On ne va pas en faire tout un plat du nouveau titre de Benjamin Biolay, la chanson est pas mal. Rythmée, elle swing bien. Musicalement, mélodie et arrangements, elle est légère pour un sujet plutôt plombant : la séparation, l’absence, le divorce, voire, la mort.
Mais la fin est longue. Ben fait traîner. C’est assez fréquent depuis un certains temps à croire que les artistes sont payés au mètre, au temps de musique fournie. Ou manquent d’inspiration. C’est pareil dans les librairies, je trouve que les livres sont de plus en plus épais comme si les éditeurs voulaient que les lecteurs lambda aient l’impression d’en avoir pour leur argent.
Alors ma p’tite dame j’vous mets combien de kilos de Levy ? Ah, j’ai 1 kilo 100. Je laisse ? Oui vous ferez réchauffer avec un peu de Cartland ou vous ferez une salade (de Musso)… Ah, ah, j’allais vous l’dire, vous avez raison, c’est meilleur réchauffé.

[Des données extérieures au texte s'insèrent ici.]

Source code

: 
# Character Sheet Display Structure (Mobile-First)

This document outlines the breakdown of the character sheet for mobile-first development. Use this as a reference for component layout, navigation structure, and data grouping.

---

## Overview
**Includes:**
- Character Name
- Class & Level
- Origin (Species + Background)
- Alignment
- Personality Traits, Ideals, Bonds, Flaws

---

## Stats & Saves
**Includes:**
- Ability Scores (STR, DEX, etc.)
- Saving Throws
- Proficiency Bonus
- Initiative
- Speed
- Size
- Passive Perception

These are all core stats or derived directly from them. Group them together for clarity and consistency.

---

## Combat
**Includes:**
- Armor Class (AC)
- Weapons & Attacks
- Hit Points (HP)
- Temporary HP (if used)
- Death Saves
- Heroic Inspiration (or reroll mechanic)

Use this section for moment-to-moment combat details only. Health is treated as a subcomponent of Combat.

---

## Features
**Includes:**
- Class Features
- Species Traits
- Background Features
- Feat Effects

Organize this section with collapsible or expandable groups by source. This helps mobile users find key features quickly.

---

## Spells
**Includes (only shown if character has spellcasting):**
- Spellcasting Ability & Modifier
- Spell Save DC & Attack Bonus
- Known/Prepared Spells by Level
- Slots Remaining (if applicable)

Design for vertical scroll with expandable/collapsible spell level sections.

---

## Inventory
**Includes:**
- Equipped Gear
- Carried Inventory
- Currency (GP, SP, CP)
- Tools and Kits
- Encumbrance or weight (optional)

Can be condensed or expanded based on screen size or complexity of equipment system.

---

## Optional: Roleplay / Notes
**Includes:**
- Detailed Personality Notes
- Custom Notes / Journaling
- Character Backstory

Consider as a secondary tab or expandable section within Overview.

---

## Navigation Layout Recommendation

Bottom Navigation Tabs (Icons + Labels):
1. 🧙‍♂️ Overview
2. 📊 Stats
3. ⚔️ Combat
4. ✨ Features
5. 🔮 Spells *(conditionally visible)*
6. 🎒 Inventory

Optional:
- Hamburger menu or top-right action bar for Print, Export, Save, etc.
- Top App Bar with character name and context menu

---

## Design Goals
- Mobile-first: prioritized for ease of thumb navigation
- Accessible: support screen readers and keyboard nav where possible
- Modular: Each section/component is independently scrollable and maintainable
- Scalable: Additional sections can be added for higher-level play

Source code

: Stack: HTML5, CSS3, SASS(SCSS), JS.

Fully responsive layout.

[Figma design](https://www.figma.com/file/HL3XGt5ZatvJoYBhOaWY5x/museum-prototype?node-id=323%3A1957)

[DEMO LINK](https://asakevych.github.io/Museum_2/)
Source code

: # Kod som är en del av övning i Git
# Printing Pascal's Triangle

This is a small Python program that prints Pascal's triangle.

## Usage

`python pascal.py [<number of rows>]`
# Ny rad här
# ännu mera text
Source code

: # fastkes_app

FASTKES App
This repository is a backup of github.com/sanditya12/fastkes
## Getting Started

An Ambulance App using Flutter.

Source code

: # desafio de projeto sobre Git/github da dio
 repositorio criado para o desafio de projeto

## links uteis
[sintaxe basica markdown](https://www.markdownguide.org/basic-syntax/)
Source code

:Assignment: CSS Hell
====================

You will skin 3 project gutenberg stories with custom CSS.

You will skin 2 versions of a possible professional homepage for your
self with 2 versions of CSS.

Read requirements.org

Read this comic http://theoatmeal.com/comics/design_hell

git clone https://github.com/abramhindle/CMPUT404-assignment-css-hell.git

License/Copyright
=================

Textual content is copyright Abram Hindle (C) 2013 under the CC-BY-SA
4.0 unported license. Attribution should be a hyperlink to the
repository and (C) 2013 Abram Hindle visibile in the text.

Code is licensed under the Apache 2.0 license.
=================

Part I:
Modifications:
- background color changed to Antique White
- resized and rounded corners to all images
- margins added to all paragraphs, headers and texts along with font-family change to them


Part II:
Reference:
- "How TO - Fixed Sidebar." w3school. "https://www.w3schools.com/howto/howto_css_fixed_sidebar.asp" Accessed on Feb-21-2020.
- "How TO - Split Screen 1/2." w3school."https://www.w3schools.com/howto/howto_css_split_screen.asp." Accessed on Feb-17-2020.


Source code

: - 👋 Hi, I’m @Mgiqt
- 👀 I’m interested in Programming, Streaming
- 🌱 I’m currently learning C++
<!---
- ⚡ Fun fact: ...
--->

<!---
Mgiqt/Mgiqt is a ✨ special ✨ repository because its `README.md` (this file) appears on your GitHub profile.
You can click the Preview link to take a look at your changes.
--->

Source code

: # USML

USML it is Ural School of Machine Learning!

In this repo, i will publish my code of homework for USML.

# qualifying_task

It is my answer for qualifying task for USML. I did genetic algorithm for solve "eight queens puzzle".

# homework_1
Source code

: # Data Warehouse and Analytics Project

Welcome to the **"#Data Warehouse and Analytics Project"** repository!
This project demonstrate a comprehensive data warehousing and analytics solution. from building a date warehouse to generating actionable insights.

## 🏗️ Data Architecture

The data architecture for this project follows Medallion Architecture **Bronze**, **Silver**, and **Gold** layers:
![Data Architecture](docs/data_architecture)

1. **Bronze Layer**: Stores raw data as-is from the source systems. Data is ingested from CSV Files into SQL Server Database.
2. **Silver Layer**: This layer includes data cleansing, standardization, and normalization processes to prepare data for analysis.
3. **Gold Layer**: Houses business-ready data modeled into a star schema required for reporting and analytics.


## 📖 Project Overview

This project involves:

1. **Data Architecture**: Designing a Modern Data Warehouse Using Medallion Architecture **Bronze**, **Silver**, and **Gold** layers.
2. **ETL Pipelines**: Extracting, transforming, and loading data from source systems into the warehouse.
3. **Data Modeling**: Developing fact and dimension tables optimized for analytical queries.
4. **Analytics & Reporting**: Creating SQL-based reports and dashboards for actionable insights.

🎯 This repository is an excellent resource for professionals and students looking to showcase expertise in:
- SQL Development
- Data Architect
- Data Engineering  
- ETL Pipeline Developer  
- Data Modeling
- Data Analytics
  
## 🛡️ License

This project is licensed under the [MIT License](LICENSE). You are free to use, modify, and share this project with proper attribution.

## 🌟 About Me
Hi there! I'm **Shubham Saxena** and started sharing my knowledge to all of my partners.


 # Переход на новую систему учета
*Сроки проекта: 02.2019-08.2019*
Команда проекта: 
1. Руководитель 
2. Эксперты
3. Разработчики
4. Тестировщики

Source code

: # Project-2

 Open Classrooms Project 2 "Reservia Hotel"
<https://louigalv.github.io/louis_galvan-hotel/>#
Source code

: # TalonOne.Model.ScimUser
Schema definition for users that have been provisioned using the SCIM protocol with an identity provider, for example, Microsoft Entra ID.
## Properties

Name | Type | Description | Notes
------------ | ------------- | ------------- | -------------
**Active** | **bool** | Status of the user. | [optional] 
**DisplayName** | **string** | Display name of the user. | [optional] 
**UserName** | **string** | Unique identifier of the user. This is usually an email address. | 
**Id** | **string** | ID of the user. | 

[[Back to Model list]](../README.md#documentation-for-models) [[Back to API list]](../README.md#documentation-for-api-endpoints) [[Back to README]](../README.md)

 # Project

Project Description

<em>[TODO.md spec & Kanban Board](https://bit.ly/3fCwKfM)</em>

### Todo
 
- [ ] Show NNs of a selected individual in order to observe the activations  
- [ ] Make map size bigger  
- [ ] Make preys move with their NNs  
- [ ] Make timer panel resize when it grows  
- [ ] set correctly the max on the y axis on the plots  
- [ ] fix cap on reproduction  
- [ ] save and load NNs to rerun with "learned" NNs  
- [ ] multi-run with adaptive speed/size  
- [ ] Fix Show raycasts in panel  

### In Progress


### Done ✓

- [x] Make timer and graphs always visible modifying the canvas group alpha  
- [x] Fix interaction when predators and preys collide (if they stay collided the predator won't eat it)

Marcel, mon boucher qui fait traiteur aussi
Le cinéma aussi. Les films sont longs mais longs… Bref, faut bien rentabiliser les effets spéciaux et la myriade d’acteurs sur payés. Et puis il y a Rocco Siffredi. Lui il est payé au cm, c’est plus fin. Ce n’est pas l’avis de ses partenaires de jeu qui font la même tête que ma femme devant les valise pour les vacances quand elle a demandé aux enfants ce qu’ils voulaient emmener :
Houlaaaa, mais ça va pas tout rentrer !
Ma femme devant les valises.
Mais je digresse, je dix Grèces, jeudi graisse.
Benjamin Biolay
Revenons à nos brebis. Cette chanson est bien, de la bonne chanson française. Une mélodie accrocheuse, un peu trop même, elle a tendance à vous vriller le cerveau et ne plus le quitter; un texte de haut vol et ces deux putains de premières phrases du refrain :
Comment est ta peine ?
Benjamin Biolay
La mienne est comme ça.
Deux putains de phrases toutes simples mais qui trouvent écho à mon état du moment. La peine comme un fardeau ou comme un deuxième moi qu’on trimbale de nuit comme de jour et jusqu’à la fin de sa vie. Parce qu’elle est là tout le temps. Le chagrin, la tristesse, les larmes ont disparus depuis longtemps, mais la peine, non. Elle reste, agrippée à vous comme un ami un peu collant. Parfois il se fait discret, il est lointain, hors de portée à tel point qu’on se demande s’il va revenir tout en espérant que non. Mais il revient toujours. En fait vous découvrez qu’il n’était pas très loin et quand il revient c’est en gros lourdingue casse-couilles ou alors en ami bienveillant qui vous fait du bien parce que parfois ça fait du bien d’avoir de la peine.
Comment est ta peine ? J’aimerais qu’on me demande ça plutôt que comment je vais. Je répondrais comme ci, comme ça. A mes proches qui me questionnerais sur ma peine, sachant qu’ils la partagent, je répondrais que la mienne est comme ça. Elle s’échoue puis se retire pour revenir s’échouer telle une vague. Et parfois c’est la tempête. Les vagues se font plus fortes, plus fréquentes et c’est la marée haute de l’eau jusqu’au cou. Voilà comment est ma peine, elle est comme ça.
Faut pas qu’on s’entraîne
Benjamin Biolay
À toucher le bas
Il faudrait qu’on apprenne
À vivre avec ça
Puis la suite. La peine est un combat permanent dans lequel vous devez ruser pour vaincre mais momentanément. Car quand vous la croyez groggy elle revient vous attaquer, traîtreusement, on ne sait jamais d’où le coup va venir. Et ça fatigue, ça vous épuise et vous êtes à deux doigts chaque fois de rendre les armes et de vous laisser couler. Plus envie de se battre, plus la force d’avancer contre le vent, plus le courage de prendre des coups. Juste se laisser glisser et toucher le bas, se laisser entraîner au fond et se baigner dans une torpeur j’m’en foutiste teintée d’angoisse et de colère. Vaincre cette étape pour apprendre à vivre avec ça. La peine.
Rien que pour ces quelques phrases, ces quelques vers, cette chanson mérite de figurer dans la playlist du vendredi du Blog de Glob. Je vais continuer à la fredonner toute la journée, voire toute la nuit. Ce n’est donc plus avec la peine que je vais lutter mais avec cette putain de chanson. Ça changera.